+++ Records for the exercise +++

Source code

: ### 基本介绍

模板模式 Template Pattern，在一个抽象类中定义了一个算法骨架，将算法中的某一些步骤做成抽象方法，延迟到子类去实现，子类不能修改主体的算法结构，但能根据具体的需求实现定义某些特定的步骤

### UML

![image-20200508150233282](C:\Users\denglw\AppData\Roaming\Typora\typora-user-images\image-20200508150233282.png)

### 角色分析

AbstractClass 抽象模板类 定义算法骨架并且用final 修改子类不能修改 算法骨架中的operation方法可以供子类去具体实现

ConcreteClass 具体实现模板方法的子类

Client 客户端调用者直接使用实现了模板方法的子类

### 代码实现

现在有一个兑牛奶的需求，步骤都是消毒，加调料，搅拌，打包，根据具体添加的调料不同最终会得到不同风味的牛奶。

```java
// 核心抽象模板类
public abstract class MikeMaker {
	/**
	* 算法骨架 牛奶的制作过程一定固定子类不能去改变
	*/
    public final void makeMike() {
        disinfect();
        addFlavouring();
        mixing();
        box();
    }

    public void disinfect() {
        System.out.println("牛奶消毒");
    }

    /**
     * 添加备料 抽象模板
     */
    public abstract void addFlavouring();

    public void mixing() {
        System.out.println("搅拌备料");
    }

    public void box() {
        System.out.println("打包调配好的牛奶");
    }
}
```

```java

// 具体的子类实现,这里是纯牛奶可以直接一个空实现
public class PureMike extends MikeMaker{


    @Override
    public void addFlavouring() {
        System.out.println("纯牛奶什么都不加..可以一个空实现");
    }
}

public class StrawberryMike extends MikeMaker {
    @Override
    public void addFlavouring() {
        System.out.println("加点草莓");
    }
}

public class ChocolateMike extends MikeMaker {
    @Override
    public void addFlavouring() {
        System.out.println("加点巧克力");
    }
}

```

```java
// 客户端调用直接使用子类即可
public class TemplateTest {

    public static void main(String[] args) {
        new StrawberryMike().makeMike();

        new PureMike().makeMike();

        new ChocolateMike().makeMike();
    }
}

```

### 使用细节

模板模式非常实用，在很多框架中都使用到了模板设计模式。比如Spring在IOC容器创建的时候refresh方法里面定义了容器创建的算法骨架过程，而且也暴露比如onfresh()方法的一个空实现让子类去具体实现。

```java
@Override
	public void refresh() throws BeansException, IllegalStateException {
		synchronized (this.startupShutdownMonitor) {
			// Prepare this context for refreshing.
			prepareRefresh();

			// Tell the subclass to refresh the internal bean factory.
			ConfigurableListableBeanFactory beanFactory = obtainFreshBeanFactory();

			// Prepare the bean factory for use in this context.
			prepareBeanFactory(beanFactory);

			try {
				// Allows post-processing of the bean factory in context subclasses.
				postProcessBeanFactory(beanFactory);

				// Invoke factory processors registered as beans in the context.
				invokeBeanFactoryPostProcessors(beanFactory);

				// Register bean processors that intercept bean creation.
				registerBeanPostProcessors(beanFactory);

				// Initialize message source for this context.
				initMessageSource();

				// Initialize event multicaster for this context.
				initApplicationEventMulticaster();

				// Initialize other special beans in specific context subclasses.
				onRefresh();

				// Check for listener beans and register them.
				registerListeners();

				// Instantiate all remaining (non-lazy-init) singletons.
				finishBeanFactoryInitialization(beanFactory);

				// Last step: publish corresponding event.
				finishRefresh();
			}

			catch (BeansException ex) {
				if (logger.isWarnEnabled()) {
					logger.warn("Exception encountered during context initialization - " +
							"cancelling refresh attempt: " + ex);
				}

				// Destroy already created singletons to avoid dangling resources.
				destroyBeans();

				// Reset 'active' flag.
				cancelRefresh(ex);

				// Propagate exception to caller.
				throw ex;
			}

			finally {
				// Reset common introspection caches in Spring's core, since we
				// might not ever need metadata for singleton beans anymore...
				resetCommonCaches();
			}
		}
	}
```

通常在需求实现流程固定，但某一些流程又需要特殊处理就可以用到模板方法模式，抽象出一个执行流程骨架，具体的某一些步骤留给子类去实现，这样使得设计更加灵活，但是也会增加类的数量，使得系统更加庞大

+++

§ **Work to complete**
Nothing is to be left out when the listing is copied, and every line must match exactly.

§ **Reply**
Source code

: ### 基本介绍

模板模式 Template Pattern，在一个抽象类中定义了一个算法骨架，将算法中的某一些步骤做成抽象方法，延迟到子类去实现，子类不能修改主体的算法结构，但能根据具体的需求实现定义某些特定的步骤

### UML

![image-20200508150233282](C:\Users\denglw\AppData\Roaming\Typora\typora-user-images\image-20200508150233282.png)

### 角色分析

AbstractClass 抽象模板类 定义算法骨架并且用final 修改子类不能修改 算法骨架中的operation方法可以供子类去具体实现

ConcreteClass 具体实现模板方法的子类

Client 客户端调用者直接使用实现了模板方法的子类

### 代码实现

现在有一个兑牛奶的需求，步骤都是消毒，加调料，搅拌，打包，根据具体添加的调料不同最终会得到不同风味的牛奶。

```java
// 核心抽象模板类
public abstract class MikeMaker {
	/**
	* 算法骨架 牛奶的制作过程一定固定子类不能去改变
	*/
    public final void makeMike() {
        disinfect();
        addFlavouring();
        mixing();
        box();
    }

    public void disinfect() {
        System.out.println("牛奶消毒");
    }

    /**
     * 添加备料 抽象模板
     */
    public abstract void addFlavouring();

    public void mixing() {
        System.out.println("搅拌备料");
    }

    public void box() {
        System.out.println("打包调配好的牛奶");
    }
}
```

```java

// 具体的子类实现,这里是纯牛奶可以直接一个空实现
public class PureMike extends MikeMaker{


    @Override
    public void addFlavouring() {
        System.out.println("纯牛奶什么都不加..可以一个空实现");
    }
}

public class StrawberryMike extends MikeMaker {
    @Override
    public void addFlavouring() {
        System.out.println("加点草莓");
    }
}

public class ChocolateMike extends MikeMaker {
    @Override
    public void addFlavouring() {
        System.out.println("加点巧克力");
    }
}

```

```java
// 客户端调用直接使用子类即可
public class TemplateTest {

    public static void main(String[] args) {
        new StrawberryMike().makeMike();

        new PureMike().makeMike();

        new ChocolateMike().makeMike();
    }
}

```

### 使用细节

模板模式非常实用，在很多框架中都使用到了模板设计模式。比如Spring在IOC容器创建的时候refresh方法里面定义了容器创建的算法骨架过程，而且也暴露比如onfresh()方法的一个空实现让子类去具体实现。

```java
@Override
	public void refresh() throws BeansException, IllegalStateException {
		synchronized (this.startupShutdownMonitor) {
			// Prepare this context for refreshing.
			prepareRefresh();

			// Tell the subclass to refresh the internal bean factory.
			ConfigurableListableBeanFactory beanFactory = obtainFreshBeanFactory();

			// Prepare the bean factory for use in this context.
			prepareBeanFactory(beanFactory);

			try {
				// Allows post-processing of the bean factory in context subclasses.
				postProcessBeanFactory(beanFactory);

				// Invoke factory processors registered as beans in the context.
				invokeBeanFactoryPostProcessors(beanFactory);

				// Register bean processors that intercept bean creation.
				registerBeanPostProcessors(beanFactory);

				// Initialize message source for this context.
				initMessageSource();

				// Initialize event multicaster for this context.
				initApplicationEventMulticaster();

				// Initialize other special beans in specific context subclasses.
				onRefresh();

				// Check for listener beans and register them.
				registerListeners();

				// Instantiate all remaining (non-lazy-init) singletons.
				finishBeanFactoryInitialization(beanFactory);

				// Last step: publish corresponding event.
				finishRefresh();
			}

			catch (BeansException ex) {
				if (logger.isWarnEnabled()) {
					logger.warn("Exception encountered during context initialization - " +
							"cancelling refresh attempt: " + ex);
				}

				// Destroy already created singletons to avoid dangling resources.
				destroyBeans();

				// Reset 'active' flag.
				cancelRefresh(ex);

				// Propagate exception to caller.
				throw ex;
			}

			finally {
				// Reset common introspection caches in Spring's core, since we
				// might not ever need metadata for singleton beans anymore...
				resetCommonCaches();
			}
		}
	}
```

通常在需求实现流程固定，但某一些流程又需要特殊处理就可以用到模板方法模式，抽象出一个执行流程骨架，具体的某一些步骤留给子类去实现，这样使得设计更加灵活，但是也会增加类的数量，使得系统更加庞大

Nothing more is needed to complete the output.